=== Begin Enclosure ===

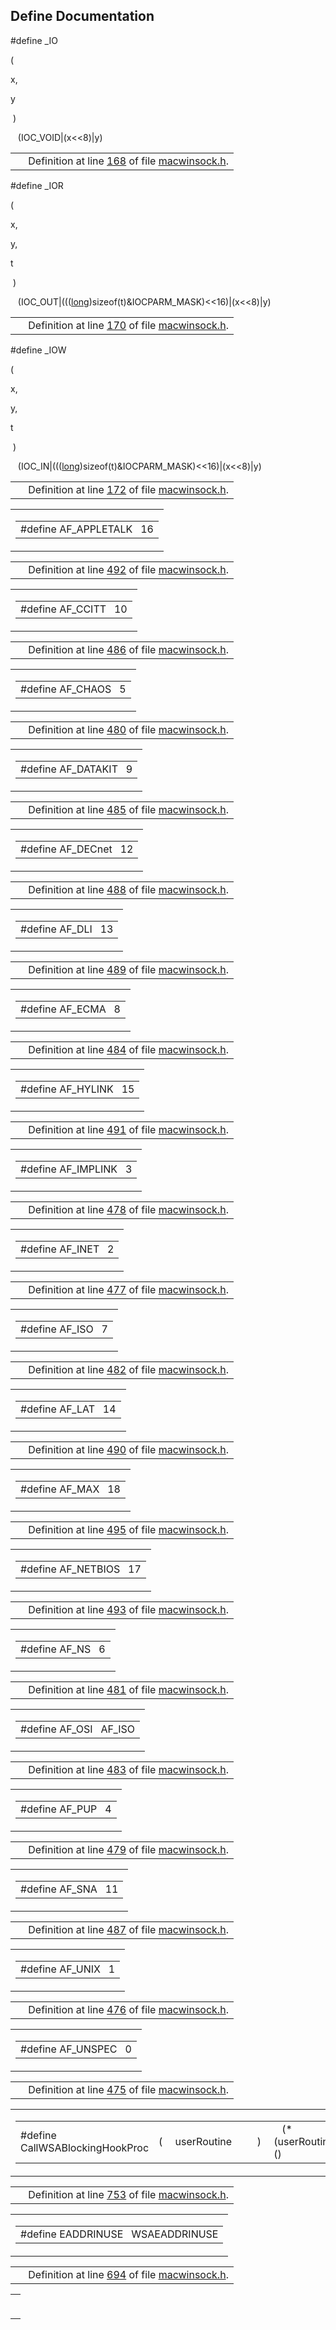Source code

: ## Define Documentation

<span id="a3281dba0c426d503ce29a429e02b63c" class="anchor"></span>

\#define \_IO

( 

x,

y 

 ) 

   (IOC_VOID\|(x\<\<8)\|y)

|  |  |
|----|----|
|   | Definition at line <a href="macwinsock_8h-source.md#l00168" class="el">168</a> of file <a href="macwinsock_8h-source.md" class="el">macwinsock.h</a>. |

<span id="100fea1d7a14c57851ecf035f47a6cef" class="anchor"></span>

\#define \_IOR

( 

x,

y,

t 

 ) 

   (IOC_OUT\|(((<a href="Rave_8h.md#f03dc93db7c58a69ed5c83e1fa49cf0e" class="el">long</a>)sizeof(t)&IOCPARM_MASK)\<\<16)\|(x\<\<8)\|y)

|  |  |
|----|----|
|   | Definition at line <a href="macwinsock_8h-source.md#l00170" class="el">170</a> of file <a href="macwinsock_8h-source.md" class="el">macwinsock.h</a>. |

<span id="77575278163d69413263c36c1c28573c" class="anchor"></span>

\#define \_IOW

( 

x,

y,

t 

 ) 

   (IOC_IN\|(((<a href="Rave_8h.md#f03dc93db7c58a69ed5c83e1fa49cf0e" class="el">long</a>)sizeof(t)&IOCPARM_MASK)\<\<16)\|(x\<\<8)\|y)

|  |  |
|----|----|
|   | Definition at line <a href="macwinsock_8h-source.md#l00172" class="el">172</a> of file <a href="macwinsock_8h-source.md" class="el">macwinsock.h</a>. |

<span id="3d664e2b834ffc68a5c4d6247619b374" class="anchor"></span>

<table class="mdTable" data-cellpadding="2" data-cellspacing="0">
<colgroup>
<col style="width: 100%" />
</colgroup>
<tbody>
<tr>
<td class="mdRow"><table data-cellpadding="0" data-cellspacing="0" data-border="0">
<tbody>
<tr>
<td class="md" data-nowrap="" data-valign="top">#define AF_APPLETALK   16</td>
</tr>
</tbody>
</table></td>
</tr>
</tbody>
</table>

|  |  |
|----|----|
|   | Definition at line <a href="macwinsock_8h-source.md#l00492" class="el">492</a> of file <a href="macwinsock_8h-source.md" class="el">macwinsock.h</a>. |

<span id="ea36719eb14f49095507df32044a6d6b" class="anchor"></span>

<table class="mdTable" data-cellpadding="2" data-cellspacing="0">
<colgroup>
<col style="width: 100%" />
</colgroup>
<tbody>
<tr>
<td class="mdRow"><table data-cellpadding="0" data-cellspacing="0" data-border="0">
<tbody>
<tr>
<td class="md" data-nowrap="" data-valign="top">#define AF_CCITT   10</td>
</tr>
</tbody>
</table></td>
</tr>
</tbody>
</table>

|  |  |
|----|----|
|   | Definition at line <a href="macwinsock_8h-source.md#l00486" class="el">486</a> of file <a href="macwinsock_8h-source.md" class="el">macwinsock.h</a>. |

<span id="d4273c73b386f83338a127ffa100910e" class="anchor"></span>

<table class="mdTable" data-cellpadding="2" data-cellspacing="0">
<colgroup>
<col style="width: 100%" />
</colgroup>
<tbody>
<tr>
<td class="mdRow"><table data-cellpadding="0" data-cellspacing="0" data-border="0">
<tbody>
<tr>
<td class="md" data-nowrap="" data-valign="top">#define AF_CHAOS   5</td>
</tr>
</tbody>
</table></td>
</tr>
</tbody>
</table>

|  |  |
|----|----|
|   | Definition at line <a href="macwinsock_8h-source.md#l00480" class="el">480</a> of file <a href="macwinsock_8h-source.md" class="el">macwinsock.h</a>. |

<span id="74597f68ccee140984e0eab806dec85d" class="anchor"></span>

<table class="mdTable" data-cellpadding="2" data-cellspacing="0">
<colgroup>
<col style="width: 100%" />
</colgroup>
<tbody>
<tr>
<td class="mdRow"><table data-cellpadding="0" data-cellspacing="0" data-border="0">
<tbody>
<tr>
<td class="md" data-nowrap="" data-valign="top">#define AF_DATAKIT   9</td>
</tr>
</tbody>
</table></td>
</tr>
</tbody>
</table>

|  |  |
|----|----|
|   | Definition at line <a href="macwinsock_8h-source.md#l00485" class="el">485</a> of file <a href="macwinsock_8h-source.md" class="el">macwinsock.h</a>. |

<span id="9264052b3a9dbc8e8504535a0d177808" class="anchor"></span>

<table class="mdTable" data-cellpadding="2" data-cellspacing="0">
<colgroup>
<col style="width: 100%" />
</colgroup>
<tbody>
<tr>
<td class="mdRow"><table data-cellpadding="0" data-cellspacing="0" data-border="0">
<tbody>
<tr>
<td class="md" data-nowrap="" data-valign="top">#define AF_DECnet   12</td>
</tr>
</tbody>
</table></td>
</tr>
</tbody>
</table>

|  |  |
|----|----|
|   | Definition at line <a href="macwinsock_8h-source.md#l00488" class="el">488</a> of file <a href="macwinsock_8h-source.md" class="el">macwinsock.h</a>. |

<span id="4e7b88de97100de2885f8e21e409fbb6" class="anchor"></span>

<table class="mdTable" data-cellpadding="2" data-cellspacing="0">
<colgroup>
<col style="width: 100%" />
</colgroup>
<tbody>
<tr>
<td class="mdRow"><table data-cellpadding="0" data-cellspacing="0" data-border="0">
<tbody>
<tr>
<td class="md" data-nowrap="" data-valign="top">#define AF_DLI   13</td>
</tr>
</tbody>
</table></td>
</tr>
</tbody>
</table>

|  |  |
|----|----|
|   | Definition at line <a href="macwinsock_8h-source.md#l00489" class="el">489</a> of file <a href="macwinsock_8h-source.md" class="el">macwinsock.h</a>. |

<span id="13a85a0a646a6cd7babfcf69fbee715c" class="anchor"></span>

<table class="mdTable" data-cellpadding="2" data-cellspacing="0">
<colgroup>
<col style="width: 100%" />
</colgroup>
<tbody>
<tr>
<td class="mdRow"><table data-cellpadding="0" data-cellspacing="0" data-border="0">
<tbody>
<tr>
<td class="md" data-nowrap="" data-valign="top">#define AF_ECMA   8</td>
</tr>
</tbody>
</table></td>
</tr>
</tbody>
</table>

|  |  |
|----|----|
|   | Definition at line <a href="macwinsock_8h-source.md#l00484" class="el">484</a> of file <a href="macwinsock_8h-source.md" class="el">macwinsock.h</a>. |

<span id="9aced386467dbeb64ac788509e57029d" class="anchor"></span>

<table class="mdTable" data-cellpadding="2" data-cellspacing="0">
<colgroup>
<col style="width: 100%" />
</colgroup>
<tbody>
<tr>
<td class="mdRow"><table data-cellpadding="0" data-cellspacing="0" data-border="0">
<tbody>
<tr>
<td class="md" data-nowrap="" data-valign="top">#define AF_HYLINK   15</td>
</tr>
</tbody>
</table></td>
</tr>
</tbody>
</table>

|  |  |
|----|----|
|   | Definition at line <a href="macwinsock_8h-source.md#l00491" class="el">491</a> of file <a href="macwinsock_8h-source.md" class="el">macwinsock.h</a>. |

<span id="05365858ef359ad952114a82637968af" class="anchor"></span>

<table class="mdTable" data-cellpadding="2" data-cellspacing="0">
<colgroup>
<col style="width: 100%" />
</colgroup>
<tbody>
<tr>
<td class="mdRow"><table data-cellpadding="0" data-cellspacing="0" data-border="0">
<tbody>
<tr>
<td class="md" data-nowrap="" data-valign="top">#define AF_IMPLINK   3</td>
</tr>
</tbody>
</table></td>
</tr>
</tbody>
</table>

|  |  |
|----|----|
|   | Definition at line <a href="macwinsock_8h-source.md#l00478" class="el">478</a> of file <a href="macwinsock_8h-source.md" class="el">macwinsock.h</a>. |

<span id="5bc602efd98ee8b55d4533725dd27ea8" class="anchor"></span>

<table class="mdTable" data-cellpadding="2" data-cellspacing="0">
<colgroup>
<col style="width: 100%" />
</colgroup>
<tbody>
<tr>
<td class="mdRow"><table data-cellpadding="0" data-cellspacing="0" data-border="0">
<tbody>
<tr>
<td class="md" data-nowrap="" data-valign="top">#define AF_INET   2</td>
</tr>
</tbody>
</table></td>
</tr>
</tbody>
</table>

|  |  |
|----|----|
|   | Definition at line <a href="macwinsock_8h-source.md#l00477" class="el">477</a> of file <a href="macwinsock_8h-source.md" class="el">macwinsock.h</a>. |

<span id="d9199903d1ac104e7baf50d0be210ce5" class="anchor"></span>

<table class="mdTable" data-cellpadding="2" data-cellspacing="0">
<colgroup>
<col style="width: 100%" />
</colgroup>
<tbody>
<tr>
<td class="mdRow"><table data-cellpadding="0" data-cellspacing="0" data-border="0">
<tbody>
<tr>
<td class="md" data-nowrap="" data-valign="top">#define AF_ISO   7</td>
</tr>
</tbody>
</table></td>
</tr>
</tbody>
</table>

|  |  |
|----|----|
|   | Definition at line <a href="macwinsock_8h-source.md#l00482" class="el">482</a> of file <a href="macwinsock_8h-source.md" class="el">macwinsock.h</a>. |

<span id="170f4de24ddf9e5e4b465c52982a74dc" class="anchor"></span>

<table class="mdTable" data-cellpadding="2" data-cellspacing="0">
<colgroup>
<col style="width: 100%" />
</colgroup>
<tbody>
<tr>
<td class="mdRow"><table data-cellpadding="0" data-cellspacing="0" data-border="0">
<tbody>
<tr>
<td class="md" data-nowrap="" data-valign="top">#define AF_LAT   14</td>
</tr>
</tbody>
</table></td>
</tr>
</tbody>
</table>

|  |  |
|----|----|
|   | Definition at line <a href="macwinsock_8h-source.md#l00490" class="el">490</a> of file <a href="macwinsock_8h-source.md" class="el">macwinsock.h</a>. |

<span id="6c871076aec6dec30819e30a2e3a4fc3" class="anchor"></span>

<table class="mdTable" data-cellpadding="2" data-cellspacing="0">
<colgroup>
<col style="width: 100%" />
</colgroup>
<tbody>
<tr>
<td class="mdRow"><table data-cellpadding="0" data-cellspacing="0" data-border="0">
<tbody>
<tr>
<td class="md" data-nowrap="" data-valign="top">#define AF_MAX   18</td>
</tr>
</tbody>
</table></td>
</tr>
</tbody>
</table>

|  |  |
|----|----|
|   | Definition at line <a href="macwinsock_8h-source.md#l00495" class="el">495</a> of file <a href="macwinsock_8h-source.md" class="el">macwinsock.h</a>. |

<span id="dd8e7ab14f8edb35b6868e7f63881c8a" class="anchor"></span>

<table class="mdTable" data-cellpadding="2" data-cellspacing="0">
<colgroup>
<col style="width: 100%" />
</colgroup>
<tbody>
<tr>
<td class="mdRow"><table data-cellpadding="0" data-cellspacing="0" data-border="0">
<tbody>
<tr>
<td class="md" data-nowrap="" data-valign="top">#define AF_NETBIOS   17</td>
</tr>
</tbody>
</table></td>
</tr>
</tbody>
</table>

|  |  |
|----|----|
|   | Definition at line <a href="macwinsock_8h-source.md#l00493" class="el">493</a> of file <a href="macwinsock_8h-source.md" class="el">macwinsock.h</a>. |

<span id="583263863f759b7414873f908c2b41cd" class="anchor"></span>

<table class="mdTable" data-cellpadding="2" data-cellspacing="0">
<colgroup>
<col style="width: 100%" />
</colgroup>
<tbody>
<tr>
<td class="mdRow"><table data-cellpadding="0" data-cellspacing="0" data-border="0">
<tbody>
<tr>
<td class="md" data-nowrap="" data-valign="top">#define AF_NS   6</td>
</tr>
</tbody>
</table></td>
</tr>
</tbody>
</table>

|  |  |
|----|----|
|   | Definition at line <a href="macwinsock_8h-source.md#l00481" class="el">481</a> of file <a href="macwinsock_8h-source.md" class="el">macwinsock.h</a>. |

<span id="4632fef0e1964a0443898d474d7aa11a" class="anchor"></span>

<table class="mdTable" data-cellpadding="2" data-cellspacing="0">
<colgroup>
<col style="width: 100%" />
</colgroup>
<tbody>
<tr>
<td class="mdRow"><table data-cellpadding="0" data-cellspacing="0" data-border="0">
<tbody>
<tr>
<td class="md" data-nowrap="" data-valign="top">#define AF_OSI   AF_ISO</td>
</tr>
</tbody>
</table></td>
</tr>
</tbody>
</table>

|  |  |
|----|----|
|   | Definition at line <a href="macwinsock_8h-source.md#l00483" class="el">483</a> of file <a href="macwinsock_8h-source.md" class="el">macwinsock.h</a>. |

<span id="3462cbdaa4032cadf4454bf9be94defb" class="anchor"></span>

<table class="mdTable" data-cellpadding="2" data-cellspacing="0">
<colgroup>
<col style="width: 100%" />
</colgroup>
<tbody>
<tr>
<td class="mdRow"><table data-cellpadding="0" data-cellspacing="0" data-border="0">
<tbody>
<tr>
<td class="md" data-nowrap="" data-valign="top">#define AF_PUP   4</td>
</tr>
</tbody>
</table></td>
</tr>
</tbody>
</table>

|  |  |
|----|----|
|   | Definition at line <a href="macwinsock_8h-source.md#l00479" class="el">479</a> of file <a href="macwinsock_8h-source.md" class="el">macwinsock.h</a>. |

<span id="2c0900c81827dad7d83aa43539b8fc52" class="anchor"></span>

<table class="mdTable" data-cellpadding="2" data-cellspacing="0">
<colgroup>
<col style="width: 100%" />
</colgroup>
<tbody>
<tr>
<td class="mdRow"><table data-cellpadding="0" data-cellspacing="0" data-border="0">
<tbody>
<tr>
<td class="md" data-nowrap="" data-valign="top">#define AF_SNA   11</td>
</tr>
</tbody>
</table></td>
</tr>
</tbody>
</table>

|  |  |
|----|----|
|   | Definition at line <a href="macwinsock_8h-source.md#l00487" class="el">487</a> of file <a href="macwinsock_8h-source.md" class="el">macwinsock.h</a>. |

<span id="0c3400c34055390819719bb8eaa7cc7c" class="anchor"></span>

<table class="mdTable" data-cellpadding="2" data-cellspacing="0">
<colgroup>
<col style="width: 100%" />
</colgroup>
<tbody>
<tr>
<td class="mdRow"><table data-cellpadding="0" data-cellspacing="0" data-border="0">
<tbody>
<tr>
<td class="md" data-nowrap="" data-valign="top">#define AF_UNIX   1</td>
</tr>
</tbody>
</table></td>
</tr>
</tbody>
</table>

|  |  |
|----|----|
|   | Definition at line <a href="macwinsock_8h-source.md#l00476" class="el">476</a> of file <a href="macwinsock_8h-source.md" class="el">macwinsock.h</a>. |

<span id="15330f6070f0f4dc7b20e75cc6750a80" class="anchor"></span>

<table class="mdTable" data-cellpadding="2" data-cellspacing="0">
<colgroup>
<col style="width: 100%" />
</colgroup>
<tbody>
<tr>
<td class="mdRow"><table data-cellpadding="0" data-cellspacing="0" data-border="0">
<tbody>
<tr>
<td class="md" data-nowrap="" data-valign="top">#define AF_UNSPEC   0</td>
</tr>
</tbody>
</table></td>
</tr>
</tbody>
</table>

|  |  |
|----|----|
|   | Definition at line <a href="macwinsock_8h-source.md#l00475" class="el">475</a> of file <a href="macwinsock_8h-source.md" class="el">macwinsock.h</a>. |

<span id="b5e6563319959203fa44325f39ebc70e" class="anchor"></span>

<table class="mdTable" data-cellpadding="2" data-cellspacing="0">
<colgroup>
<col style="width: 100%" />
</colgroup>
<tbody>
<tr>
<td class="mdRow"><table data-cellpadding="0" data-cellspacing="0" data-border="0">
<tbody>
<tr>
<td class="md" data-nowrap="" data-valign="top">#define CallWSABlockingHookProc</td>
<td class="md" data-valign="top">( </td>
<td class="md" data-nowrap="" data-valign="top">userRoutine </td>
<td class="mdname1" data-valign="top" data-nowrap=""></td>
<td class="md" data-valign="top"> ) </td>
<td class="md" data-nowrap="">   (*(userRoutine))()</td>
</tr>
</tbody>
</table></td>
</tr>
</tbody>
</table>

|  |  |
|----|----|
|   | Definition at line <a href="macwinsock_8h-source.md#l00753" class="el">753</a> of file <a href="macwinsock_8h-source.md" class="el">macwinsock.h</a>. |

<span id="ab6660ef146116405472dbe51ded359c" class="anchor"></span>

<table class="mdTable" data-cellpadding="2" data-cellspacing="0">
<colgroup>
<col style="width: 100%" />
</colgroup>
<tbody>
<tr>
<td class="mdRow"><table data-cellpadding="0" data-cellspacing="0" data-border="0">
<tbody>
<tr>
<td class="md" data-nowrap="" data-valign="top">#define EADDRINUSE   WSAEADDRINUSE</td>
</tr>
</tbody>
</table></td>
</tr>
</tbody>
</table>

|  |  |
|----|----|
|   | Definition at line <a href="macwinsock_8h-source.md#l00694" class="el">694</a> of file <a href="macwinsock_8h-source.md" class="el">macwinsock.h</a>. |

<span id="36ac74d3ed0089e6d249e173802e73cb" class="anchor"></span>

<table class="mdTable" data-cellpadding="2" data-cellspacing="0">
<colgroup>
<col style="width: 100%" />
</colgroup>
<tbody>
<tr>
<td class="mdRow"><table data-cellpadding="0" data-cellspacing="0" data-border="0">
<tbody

=== End Enclosure ===

**Work request**. From the records above, pull every line that carries the word "long".

**Solution below**.
   (IOC_OUT\|(((<a href="Rave_8h.md#f03dc93db7c58a69ed5c83e1fa49cf0e" class="el">long</a>)sizeof(t)&IOCPARM_MASK)\<\<16)\|(x\<\<8)\|y)
   (IOC_IN\|(((<a href="Rave_8h.md#f03dc93db7c58a69ed5c83e1fa49cf0e" class="el">long</a>)sizeof(t)&IOCPARM_MASK)\<\<16)\|(x\<\<8)\|y)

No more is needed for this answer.